→ **Task objective**:
Where a line below holds the string "default", copy that line.

The data: Begin

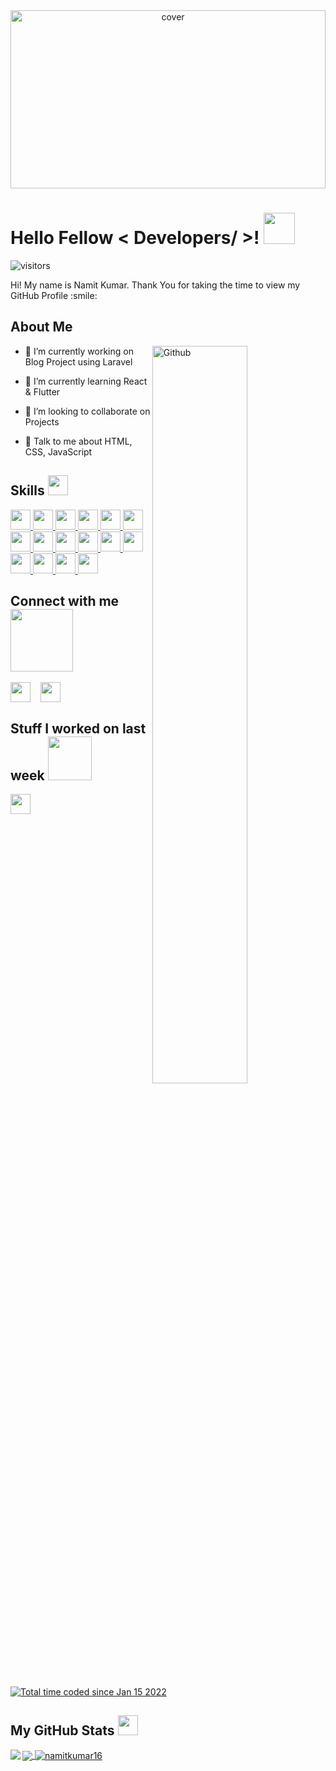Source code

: <div align="center">
<img width="100%" height = "285px" src="https://richestsoft.com/blog/wp-content/uploads/2019/04/web-development-banner.jpg" alt="cover" />
</div>

<h1> Hello Fellow < Developers/ >! <img src = "https://raw.githubusercontent.com/MartinHeinz/MartinHeinz/master/wave.gif" width = 50px> </h1>
<p align='center'>

![visitors](https://visitor-badge.glitch.me/badge?page_id=NamitKumar16.NamitKumar16)

</p>
<div size='20px'> Hi! My name is Namit Kumar. Thank You for taking the time to view my GitHub Profile :smile: 
</div>

<h2> About Me </h2>

<img width="55%" align="right" alt="Github" src="https://raw.githubusercontent.com/onimur/.github/master/.resources/git-header.svg" />

- 🔭 I’m currently working on Blog Project using Laravel

- 🌱 I’m currently learning React & Flutter

- 👯 I’m looking to collaborate on Projects

- 💬 Talk to me about HTML, CSS, JavaScript

<h2> Skills <img src = "https://media2.giphy.com/media/QssGEmpkyEOhBCb7e1/giphy.gif?cid=ecf05e47a0n3gi1bfqntqmob8g9aid1oyj2wr3ds3mg700bl&rid=giphy.gif" width = 32px> </h2>
<a href = "https://github.com/NamitKumar16?tab=repositories"> <img width ='32px' src ='https://raw.githubusercontent.com/rahulbanerjee26/githubAboutMeGenerator/main/icons/javascript.svg'> </a>
<a href = "https://github.com/NamitKumar16?tab=repositories"> <img width ='32px' src ='https://raw.githubusercontent.com/rahulbanerjee26/githubAboutMeGenerator/main/icons/c.svg'> </a>
<a href = "https://github.com/NamitKumar16?tab=repositories"> <img width ='32px' src ='https://raw.githubusercontent.com/rahulbanerjee26/githubAboutMeGenerator/main/icons/java.svg'> </a>
<a href = "https://github.com/NamitKumar16?tab=repositories"> <img width ='32px' src ='https://raw.githubusercontent.com/rahulbanerjee26/githubAboutMeGenerator/main/icons/angularjs.svg'> </a>
<a href = "https://github.com/NamitKumar16?tab=repositories"> <img width ='32px' src ='https://raw.githubusercontent.com/rahulbanerjee26/githubAboutMeGenerator/main/icons/bootstrap.svg'> </a>
<a href = "https://github.com/NamitKumar16?tab=repositories"> <img width ='32px' src ='https://raw.githubusercontent.com/rahulbanerjee26/githubAboutMeGenerator/main/icons/html.svg'> </a>
<a href = "https://github.com/NamitKumar16?tab=repositories"> <img width ='32px' src ='https://raw.githubusercontent.com/rahulbanerjee26/githubAboutMeGenerator/main/icons/css.svg'> </a>
<a href = "https://github.com/NamitKumar16?tab=repositories"> <img width ='32px' src ='https://raw.githubusercontent.com/rahulbanerjee26/githubAboutMeGenerator/main/icons/express.svg'> </a>
<a href = "https://github.com/NamitKumar16?tab=repositories"> <img width ='32px' src ='https://raw.githubusercontent.com/rahulbanerjee26/githubAboutMeGenerator/main/icons/git.svg'> </a>
<a href = "https://github.com/NamitKumar16?tab=repositories"> <img width ='32px' src ='https://raw.githubusercontent.com/rahulbanerjee26/githubAboutMeGenerator/main/icons/laravel.svg'> </a>
<a href = "https://github.com/NamitKumar16?tab=repositories"> <img width ='32px' src ='https://raw.githubusercontent.com/rahulbanerjee26/githubAboutMeGenerator/main/icons/php.svg'> </a>
<a href = "https://github.com/NamitKumar16?tab=repositories"> <img width ='32px' src ='https://raw.githubusercontent.com/rahulbanerjee26/githubAboutMeGenerator/main/icons/mongodb.svg'> </a>
<a href = "https://github.com/NamitKumar16?tab=repositories" > <img width ='32px' src ='https://raw.githubusercontent.com/rahulbanerjee26/githubAboutMeGenerator/main/icons/mysql.svg'> </a>
<a href = "https://github.com/NamitKumar16?tab=repositories"> <img width ='32px' src ='https://raw.githubusercontent.com/rahulbanerjee26/githubAboutMeGenerator/main/icons/nodejs.svg'> </a>
<a href = "https://github.com/NamitKumar16?tab=repositories"> <img width ='32px' src ='https://raw.githubusercontent.com/rahulbanerjee26/githubAboutMeGenerator/main/icons/postman.svg'> </a>
<a href = "https://github.com/NamitKumar16?tab=repositories"> <img width ='32px' src ='https://raw.githubusercontent.com/rahulbanerjee26/githubAboutMeGenerator/main/icons/typescript.svg'> </a>

<h2> Connect with me <img src='https://raw.githubusercontent.com/ShahriarShafin/ShahriarShafin/main/Assets/handshake.gif' width="100px"> </h2>
<a href = 'https://www.linkedin.com/in/namitkumar16/'> <img width = '32px' align= 'center' src="https://raw.githubusercontent.com/rahulbanerjee26/githubAboutMeGenerator/main/icons/linked-in-alt.svg"/></a>&nbsp&nbsp&nbsp 
<a href = 'https://www.github.com/NamitKumar16'> <img width = '32px' align= 'center' src="https://raw.githubusercontent.com/rahulbanerjee26/githubAboutMeGenerator/main/icons/github.svg"/></a>

<h2> Stuff I worked on last week  <img src = "https://media1.giphy.com/media/JZ40cnfnN11KycrvMF/giphy.gif?cid=ecf05e47a0n3gi1bfqntqmob8g9aid1oyj2wr3ds3mg700bl&rid=giphy.gif" width = 70px> </h2>
<a href="https://wakatime.com/@kumarnamit58">
<img src='https://media1.giphy.com/media/du3J3cXyzhj75IOgvA/giphy.gif?cid=ecf05e47x2g034i9pzwtzzsd3xgg2w9nr94t4tflbbgo3008&rid=giphy.gif' width='32px'>
</a>
<br>
<br>
<a href="https://wakatime.com/@77f25ed3-7ea2-45af-805a-870e019d75f6"><img src="https://wakatime.com/badge/user/77f25ed3-7ea2-45af-805a-870e019d75f6.svg" alt="Total time coded since Jan 15 2022" /></a>
<h2> My GitHub Stats <img src='https://media1.giphy.com/media/du3J3cXyzhj75IOgvA/giphy.gif?cid=ecf05e47x2g034i9pzwtzzsd3xgg2w9nr94t4tflbbgo3008&rid=giphy.gif' width='32px'> </h2>

<a href="https://github.com/NamitKumar16?tab=repositories">
<img align="left" src="https://github-readme-stats.vercel.app/api?username=NamitKumar16&count_private=true&show_icons=true&theme=default" />
</a>
<a href="https://github.com/NamitKumar16?tab=repositories">
<img align="center" src="https://github-readme-stats.vercel.app/api/top-langs/?username=NamitKumar16&theme=default" />
</a>
<a href = "https://github.com/NamitKumar16?tab=repositories"><img align="center" src="https://github-readme-streak-stats.herokuapp.com/?user=namitkumar16&" alt="namitkumar16" /></a>
<br>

The data: End

→ **Answer for the task**:
<img align="left" src="https://github-readme-stats.vercel.app/api?username=NamitKumar16&count_private=true&show_icons=true&theme=default" />
<img align="center" src="https://github-readme-stats.vercel.app/api/top-langs/?username=NamitKumar16&theme=default" />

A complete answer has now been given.